WHAT TO PRODUCE. Make an exact copy of each entry, leaving out every picture.

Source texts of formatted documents

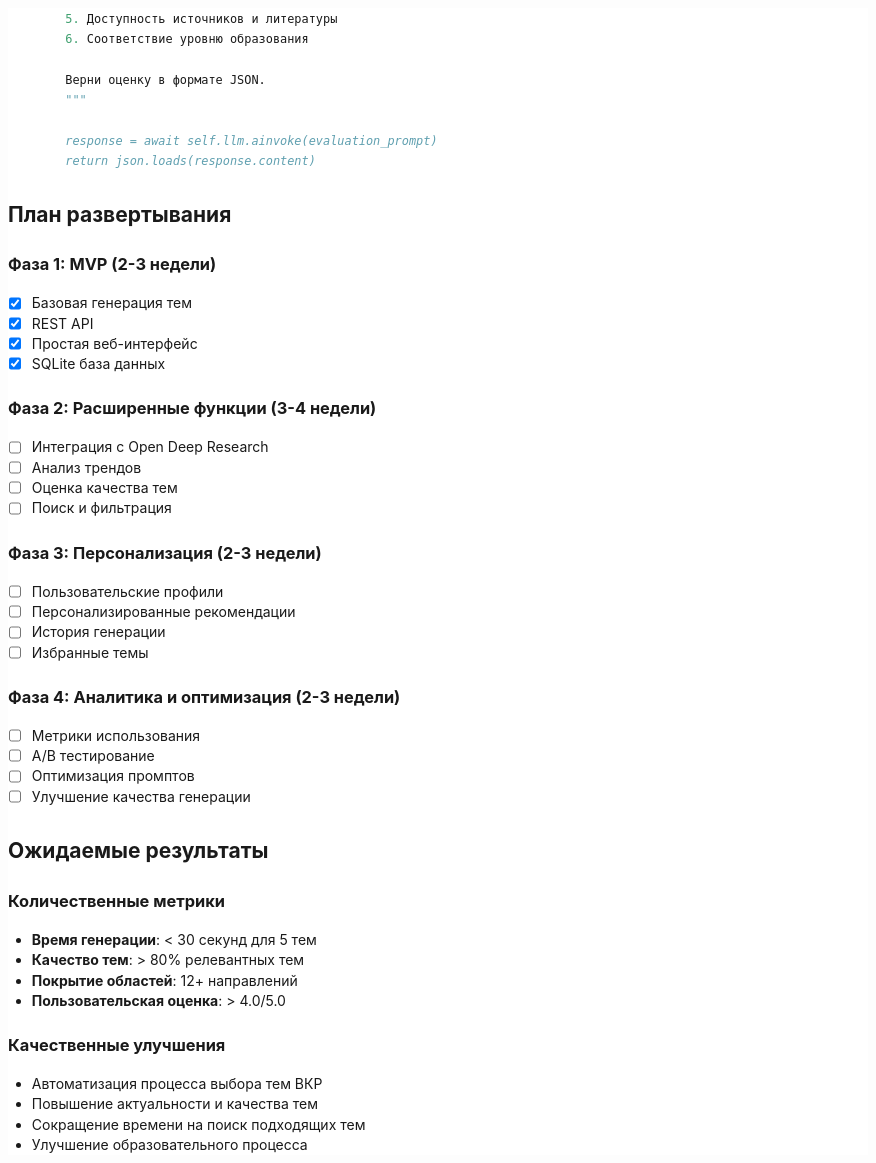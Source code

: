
 ```python
        5. Доступность источников и литературы
        6. Соответствие уровню образования
        
        Верни оценку в формате JSON.
        """
        
        response = await self.llm.ainvoke(evaluation_prompt)
        return json.loads(response.content)
```

## План развертывания

### Фаза 1: MVP (2-3 недели)
- [x] Базовая генерация тем
- [x] REST API
- [x] Простая веб-интерфейс
- [x] SQLite база данных

### Фаза 2: Расширенные функции (3-4 недели)
- [ ] Интеграция с Open Deep Research
- [ ] Анализ трендов
- [ ] Оценка качества тем
- [ ] Поиск и фильтрация

### Фаза 3: Персонализация (2-3 недели)
- [ ] Пользовательские профили
- [ ] Персонализированные рекомендации
- [ ] История генерации
- [ ] Избранные темы

### Фаза 4: Аналитика и оптимизация (2-3 недели)
- [ ] Метрики использования
- [ ] A/B тестирование
- [ ] Оптимизация промптов
- [ ] Улучшение качества генерации

## Ожидаемые результаты

### Количественные метрики
- **Время генерации**: < 30 секунд для 5 тем
- **Качество тем**: > 80% релевантных тем
- **Покрытие областей**: 12+ направлений
- **Пользовательская оценка**: > 4.0/5.0

### Качественные улучшения
- Автоматизация процесса выбора тем ВКР
- Повышение актуальности и качества тем
- Сокращение времени на поиск подходящих тем
- Улучшение образовательного процесса
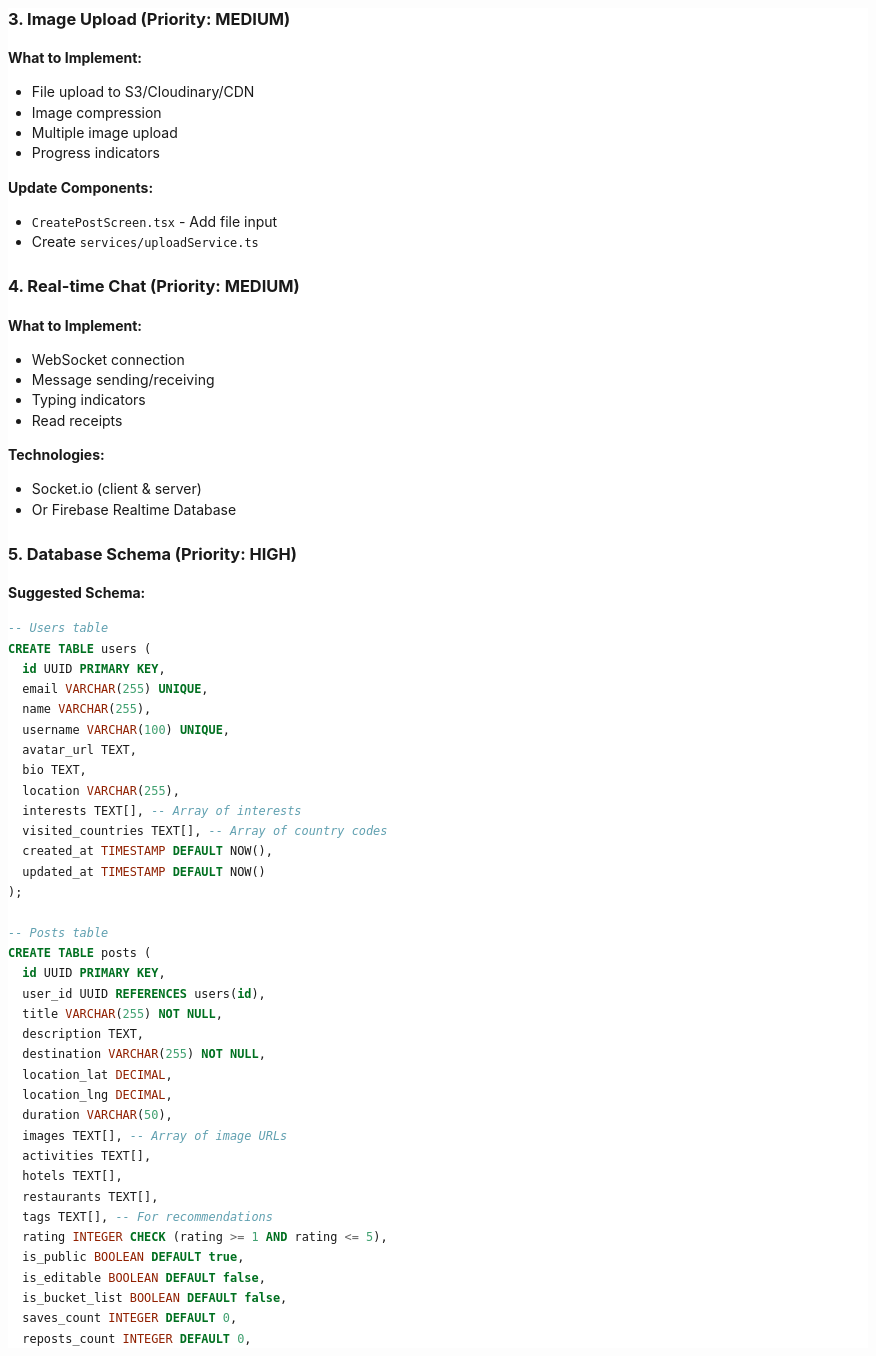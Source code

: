 ### 3. Image Upload (Priority: MEDIUM)

**What to Implement:**
- File upload to S3/Cloudinary/CDN
- Image compression
- Multiple image upload
- Progress indicators

**Update Components:**
- `CreatePostScreen.tsx` - Add file input
- Create `services/uploadService.ts`

### 4. Real-time Chat (Priority: MEDIUM)

**What to Implement:**
- WebSocket connection
- Message sending/receiving
- Typing indicators
- Read receipts

**Technologies:**
- Socket.io (client & server)
- Or Firebase Realtime Database

### 5. Database Schema (Priority: HIGH)

**Suggested Schema:**

```sql
-- Users table
CREATE TABLE users (
  id UUID PRIMARY KEY,
  email VARCHAR(255) UNIQUE,
  name VARCHAR(255),
  username VARCHAR(100) UNIQUE,
  avatar_url TEXT,
  bio TEXT,
  location VARCHAR(255),
  interests TEXT[], -- Array of interests
  visited_countries TEXT[], -- Array of country codes
  created_at TIMESTAMP DEFAULT NOW(),
  updated_at TIMESTAMP DEFAULT NOW()
);

-- Posts table
CREATE TABLE posts (
  id UUID PRIMARY KEY,
  user_id UUID REFERENCES users(id),
  title VARCHAR(255) NOT NULL,
  description TEXT,
  destination VARCHAR(255) NOT NULL,
  location_lat DECIMAL,
  location_lng DECIMAL,
  duration VARCHAR(50),
  images TEXT[], -- Array of image URLs
  activities TEXT[],
  hotels TEXT[],
  restaurants TEXT[],
  tags TEXT[], -- For recommendations
  rating INTEGER CHECK (rating >= 1 AND rating <= 5),
  is_public BOOLEAN DEFAULT true,
  is_editable BOOLEAN DEFAULT false,
  is_bucket_list BOOLEAN DEFAULT false,
  saves_count INTEGER DEFAULT 0,
  reposts_count INTEGER DEFAULT 0,
```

SOLUTION FOR THIS EXERCISE.
Source code

:
 ```python
        5. Доступность источников и литературы
        6. Соответствие уровню образования
        
        Верни оценку в формате JSON.
        """
        
        response = await self.llm.ainvoke(evaluation_prompt)
        return json.loads(response.content)
```

## План развертывания

### Фаза 1: MVP (2-3 недели)
- [x] Базовая генерация тем
- [x] REST API
- [x] Простая веб-интерфейс
- [x] SQLite база данных

### Фаза 2: Расширенные функции (3-4 недели)
- [ ] Интеграция с Open Deep Research
- [ ] Анализ трендов
- [ ] Оценка качества тем
- [ ] Поиск и фильтрация

### Фаза 3: Персонализация (2-3 недели)
- [ ] Пользовательские профили
- [ ] Персонализированные рекомендации
- [ ] История генерации
- [ ] Избранные темы

### Фаза 4: Аналитика и оптимизация (2-3 недели)
- [ ] Метрики использования
- [ ] A/B тестирование
- [ ] Оптимизация промптов
- [ ] Улучшение качества генерации

## Ожидаемые результаты

### Количественные метрики
- **Время генерации**: < 30 секунд для 5 тем
- **Качество тем**: > 80% релевантных тем
- **Покрытие областей**: 12+ направлений
- **Пользовательская оценка**: > 4.0/5.0

### Качественные улучшения
- Автоматизация процесса выбора тем ВКР
- Повышение актуальности и качества тем
- Сокращение времени на поиск подходящих тем
- Улучшение образовательного процесса
Source code

: ### 3. Image Upload (Priority: MEDIUM)

**What to Implement:**
- File upload to S3/Cloudinary/CDN
- Image compression
- Multiple image upload
- Progress indicators

**Update Components:**
- `CreatePostScreen.tsx` - Add file input
- Create `services/uploadService.ts`

### 4. Real-time Chat (Priority: MEDIUM)

**What to Implement:**
- WebSocket connection
- Message sending/receiving
- Typing indicators
- Read receipts

**Technologies:**
- Socket.io (client & server)
- Or Firebase Realtime Database

### 5. Database Schema (Priority: HIGH)

**Suggested Schema:**

```sql
-- Users table
CREATE TABLE users (
  id UUID PRIMARY KEY,
  email VARCHAR(255) UNIQUE,
  name VARCHAR(255),
  username VARCHAR(100) UNIQUE,
  avatar_url TEXT,
  bio TEXT,
  location VARCHAR(255),
  interests TEXT[], -- Array of interests
  visited_countries TEXT[], -- Array of country codes
  created_at TIMESTAMP DEFAULT NOW(),
  updated_at TIMESTAMP DEFAULT NOW()
);

-- Posts table
CREATE TABLE posts (
  id UUID PRIMARY KEY,
  user_id UUID REFERENCES users(id),
  title VARCHAR(255) NOT NULL,
  description TEXT,
  destination VARCHAR(255) NOT NULL,
  location_lat DECIMAL,
  location_lng DECIMAL,
  duration VARCHAR(50),
  images TEXT[], -- Array of image URLs
  activities TEXT[],
  hotels TEXT[],
  restaurants TEXT[],
  tags TEXT[], -- For recommendations
  rating INTEGER CHECK (rating >= 1 AND rating <= 5),
  is_public BOOLEAN DEFAULT true,
  is_editable BOOLEAN DEFAULT false,
  is_bucket_list BOOLEAN DEFAULT false,
  saves_count INTEGER DEFAULT 0,
  reposts_count INTEGER DEFAULT 0,
```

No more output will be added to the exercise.